170 G x 2200 fps^2 /450440=1826.65 ft-lbs 

Make sense? Tracking so far?

The problem is, that formula doesn’t work with excessive numbers…

My rail gun, on the other hand, does involve some excessive numbers. To start with the projectile must be a Ferris metal in order to be magnetically accelerated, a very hard metal that resists deformation in this case I selected to use Tungsten.

I knew velocity was going to be very high, in order to strike targets as accurately as possible over the vast interplanetary distances involved in space combat, you would want a fast projectile so that flight time would be as short as possible and there would be less time for your target to avoid the shot. I chose a small projectile ( as far as cannons are concerned anyway.) 2 kilograms of tungsten occupies a volume of 103.9 cubic centimeters. However, I am an American science fiction author and an Aviation mechanic, airplanes and the old cars I own, don’t come in metric, I don’t think in metric when I don’t have to, so to convert that to pounds, two kilograms is 4.41 pounds and 103.9 cubic centimeters is 6.34 cubic inches. I guess for the purposes of this discussion the actual shape of the projectile doesn’t matter, but I had always imagined it as a cylinder. A two kilo/4.41 pound cylinder of tungsten would be 28.75mm x 160mm /1.132 in x 6.299 inches. Doesn’t sound very big, does it?

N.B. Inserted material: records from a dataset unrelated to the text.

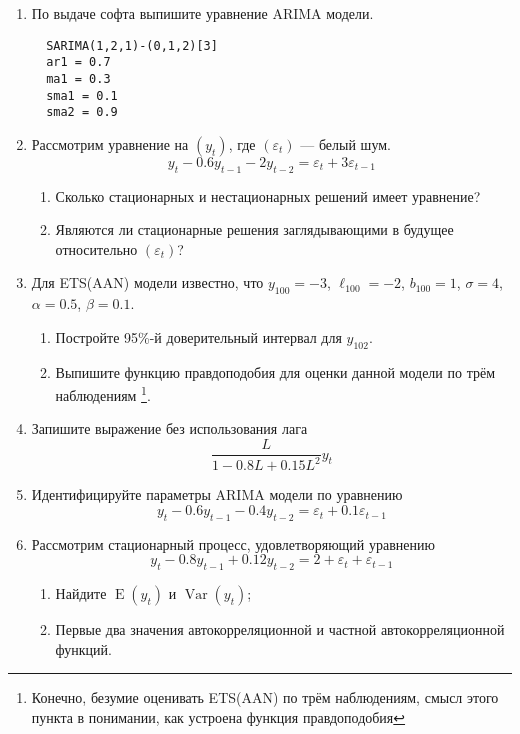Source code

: \documentclass[12pt]{article}
\DeclareMathOperator{\Var}{Var}
\DeclareMathOperator{\E}{E}
\begin{document}

\begin{enumerate}
  \item По выдаче софта выпишите уравнение ARIMA модели.
  \begin{verbatim}
  SARIMA(1,2,1)-(0,1,2)[3]
  ar1 = 0.7
  ma1 = 0.3
  sma1 = 0.1
  sma2 = 0.9
  \end{verbatim}
  \item Рассмотрим уравнение на $(y_t)$, где $(\varepsilon_t)$ — белый шум.
  \[
  y_t - 0.6y_{t-1} - 2y_{t-2} = \varepsilon_t + 3\varepsilon_{t-1}    
  \]
  \begin{enumerate}
      \item Сколько стационарных и нестационарных решений имеет уравнение?
      \item Являются ли стационарные решения заглядывающими в будущее относительно $(\varepsilon_t)$?
  \end{enumerate}
  \item Для ETS(AAN) модели известно, что $y_{100}=-3$, $\ell_{100}=-2$, $b_{100}=1$, 
  $\sigma=4$, $\alpha = 0.5$, $\beta = 0.1$.
  \begin{enumerate}
      \item Постройте 95\%-й доверительный интервал для $y_{102}$.
      \item Выпишите функцию правдоподобия для оценки данной модели по трём наблюдениям
      \footnote{Конечно, безумие оценивать ETS(AAN) по трём наблюдениям, смысл этого пункта в понимании, как устроена функция правдоподобия}.
  \end{enumerate}
  \item Запишите выражение без использования лага 
  \[
      \frac{L}{1-0.8L+0.15L^2} y_t
  \]
  \item Идентифицируйте параметры ARIMA модели по уравнению
  \[
     y_t - 0.6 y_{t-1} - 0.4 y_{t-2} = \varepsilon_t + 0.1 \varepsilon_{t-1}
  \]
  \item Рассмотрим стационарный процесс, удовлетворяющий уравнению
  \[
    y_t - 0.8y_{t-1} + 0.12y_{t-2} = 2 + \varepsilon_t + \varepsilon_{t-1}    
  \]

\begin{enumerate}
    \item Найдите $\E(y_t)$ и $\Var(y_t)$;
    \item Первые два значения автокорреляционной и частной автокорреляционной функций.
\end{enumerate}


\end{enumerate}
\end{document}
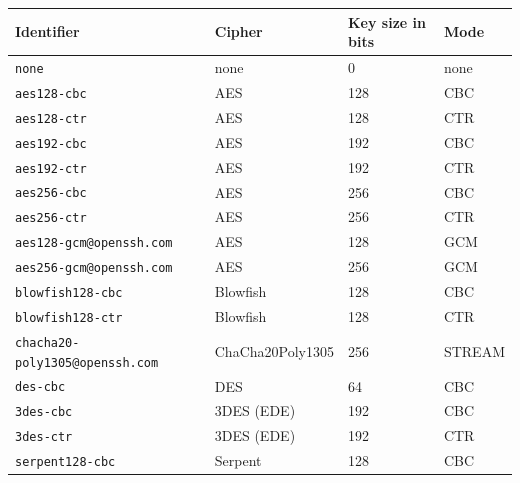\documentclass[synpaper]{book}
\begin{document}
\begin{table}[H]
\begin{small}
\begin{tabular}{|l|l|l|l|}
\hline \textbf{Identifier}                    & \textbf{Cipher} & \textbf{Key size in bits} & \textbf{Mode} \\
\hline \texttt{none}                          & none             & 0                        & none   \\
\hline \texttt{aes128-cbc}                    & AES              & 128                      & CBC    \\
\hline \texttt{aes128-ctr}                    & AES              & 128                      & CTR    \\
\hline \texttt{aes192-cbc}                    & AES              & 192                      & CBC    \\
\hline \texttt{aes192-ctr}                    & AES              & 192                      & CTR    \\
\hline \texttt{aes256-cbc}                    & AES              & 256                      & CBC    \\
\hline \texttt{aes256-ctr}                    & AES              & 256                      & CTR    \\
\hline \texttt{aes128-gcm@openssh.com}        & AES              & 128                      & GCM    \\
\hline \texttt{aes256-gcm@openssh.com}        & AES              & 256                      & GCM    \\
\hline \texttt{blowfish128-cbc}               & Blowfish         & 128                      & CBC    \\
\hline \texttt{blowfish128-ctr}               & Blowfish         & 128                      & CTR    \\
\hline \texttt{chacha20-poly1305@openssh.com} & ChaCha20Poly1305 & 256                      & STREAM \\
\hline \texttt{des-cbc}                       & DES              & 64                       & CBC    \\
\hline \texttt{3des-cbc}                      & 3DES (EDE)       & 192                      & CBC    \\
\hline \texttt{3des-ctr}                      & 3DES (EDE)       & 192                      & CTR    \\
\hline \texttt{serpent128-cbc}                & Serpent          & 128                      & CBC    \\

\end{tabular}
\end{small}
\end{table}
\end{document}
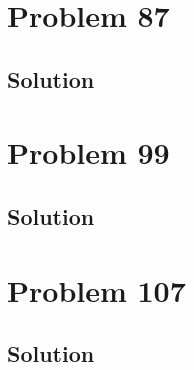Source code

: \documentclass[12pt]{article}
\begin{document}
    \pagebreak
    \section{Problem 87}

        \subsection{Solution}

    \pagebreak
    \section{Problem 99}

        \subsection{Solution}

    \pagebreak
    \section{Problem 107}

        \subsection{Solution}

    \pagebreak

    \tableofcontents
\end{document}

Well, that’s just the projectile, next we must impart some velocity on it. Light speed, it the galactic speed limit, nothing can exceed that, at least not under current physics. Light speed is 299,792,458 meters per second or roughly 186,000 miles per second. Woof, fast I know, but we’re not going to push this tungsten quite that fast. Electricity travels at the speed of light, but computers take time to process, and capacitors take time to cycle and coils to energize and then you have to consider the tolerances and variability that comes into any mass-produced engineering project. I estimated that the electromagnetic coils inside a spaceship’s rail gun powered by a nuclear reactor or six would be able to embark a speed of 24% of light speed. No, I didn’t do any math for that, it’s just a gut feeling estimation. For argument’s sake, for the lore of the world, the Russian Federation can build rail guns that can accelerate a 2-kilo slug of tungsten 28.75x160mm to 24% of light speed.

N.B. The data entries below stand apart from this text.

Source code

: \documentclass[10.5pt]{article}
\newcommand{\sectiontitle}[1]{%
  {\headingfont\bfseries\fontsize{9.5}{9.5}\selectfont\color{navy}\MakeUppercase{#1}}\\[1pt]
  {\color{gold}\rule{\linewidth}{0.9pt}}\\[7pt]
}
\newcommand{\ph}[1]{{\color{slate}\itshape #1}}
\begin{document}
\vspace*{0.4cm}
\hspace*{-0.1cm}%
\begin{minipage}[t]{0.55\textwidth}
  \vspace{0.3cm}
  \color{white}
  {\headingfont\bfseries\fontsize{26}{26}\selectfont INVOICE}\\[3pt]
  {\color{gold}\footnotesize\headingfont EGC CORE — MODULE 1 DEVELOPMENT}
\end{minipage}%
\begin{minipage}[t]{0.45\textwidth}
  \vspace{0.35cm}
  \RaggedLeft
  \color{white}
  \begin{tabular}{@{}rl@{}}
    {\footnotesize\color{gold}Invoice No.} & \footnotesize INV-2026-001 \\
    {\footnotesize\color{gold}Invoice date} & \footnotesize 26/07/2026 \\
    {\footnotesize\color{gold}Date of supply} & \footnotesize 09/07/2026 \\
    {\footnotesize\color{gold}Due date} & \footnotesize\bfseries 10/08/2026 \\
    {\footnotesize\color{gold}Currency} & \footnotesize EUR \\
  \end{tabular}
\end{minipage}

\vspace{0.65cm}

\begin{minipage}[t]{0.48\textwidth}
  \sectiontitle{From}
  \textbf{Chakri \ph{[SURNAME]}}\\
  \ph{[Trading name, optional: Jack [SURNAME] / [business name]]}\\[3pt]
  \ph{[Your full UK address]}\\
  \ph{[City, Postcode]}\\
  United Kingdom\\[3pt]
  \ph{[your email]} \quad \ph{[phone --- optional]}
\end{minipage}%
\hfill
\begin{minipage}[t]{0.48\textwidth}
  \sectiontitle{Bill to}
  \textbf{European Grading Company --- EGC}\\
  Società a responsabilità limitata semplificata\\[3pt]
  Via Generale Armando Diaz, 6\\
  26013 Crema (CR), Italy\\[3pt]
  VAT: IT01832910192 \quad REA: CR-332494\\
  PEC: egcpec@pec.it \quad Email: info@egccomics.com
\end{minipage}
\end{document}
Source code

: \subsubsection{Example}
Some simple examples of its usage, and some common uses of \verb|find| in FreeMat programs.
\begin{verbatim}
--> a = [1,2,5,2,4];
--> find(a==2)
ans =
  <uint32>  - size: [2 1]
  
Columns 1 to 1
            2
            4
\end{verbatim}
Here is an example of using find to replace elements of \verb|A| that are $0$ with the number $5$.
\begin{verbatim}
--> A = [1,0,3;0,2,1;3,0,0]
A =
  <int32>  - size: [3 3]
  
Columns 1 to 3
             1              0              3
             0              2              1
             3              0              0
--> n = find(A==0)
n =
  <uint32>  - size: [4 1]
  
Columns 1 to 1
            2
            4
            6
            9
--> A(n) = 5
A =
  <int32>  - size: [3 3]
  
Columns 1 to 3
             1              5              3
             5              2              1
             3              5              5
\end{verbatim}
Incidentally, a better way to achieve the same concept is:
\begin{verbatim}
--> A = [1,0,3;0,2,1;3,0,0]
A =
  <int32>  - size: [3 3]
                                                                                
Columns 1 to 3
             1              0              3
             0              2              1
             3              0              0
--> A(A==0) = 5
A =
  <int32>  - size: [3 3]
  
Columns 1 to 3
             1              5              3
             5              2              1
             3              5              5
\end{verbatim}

24 percent of light speed is that’s 44,640 miles per second or 71,950,189.92 meters per second. Still really fast. However, that formula I described earlier won’t work. Sure we could convert the kilos and pounds into grains, and the miles per second into feet per second, but that 450440 number is a constant that represents Earth’s atmosphere and gravity at sea level. This rail gun is being fired from one ship to another, without the interference of an atmosphere, and it’s not over Earth either. Fortunately, the ship firing the rail gun is at a lower orbital altitude and is fighting at a second ship at a higher orbital altitude, so the effect of gravity is working in the inverse direction of the projectile. This planet’s gravity is roughly 1.7 that of Earth’s gravity, and we all know Earth’s gravity exerts a force of 9.8 meters per second, so this other planet will exert a force of 16.66 meters per second on the projectile, slowing it down. For reference, this combat is in orbit over the planet Kepler 452B which is estimate to be roughly 1.9 earth masses, but  I figure in order to make space flight and general human occupation more feasible there I would lighten up the gravity and attribute the current ‘over estimation’ of its mass to things like its moon and asteroids in the solar system increasing the solar wobble that was in part used to discover the existence of and calculate the mass of the planet. Anyway… back to giant space guns.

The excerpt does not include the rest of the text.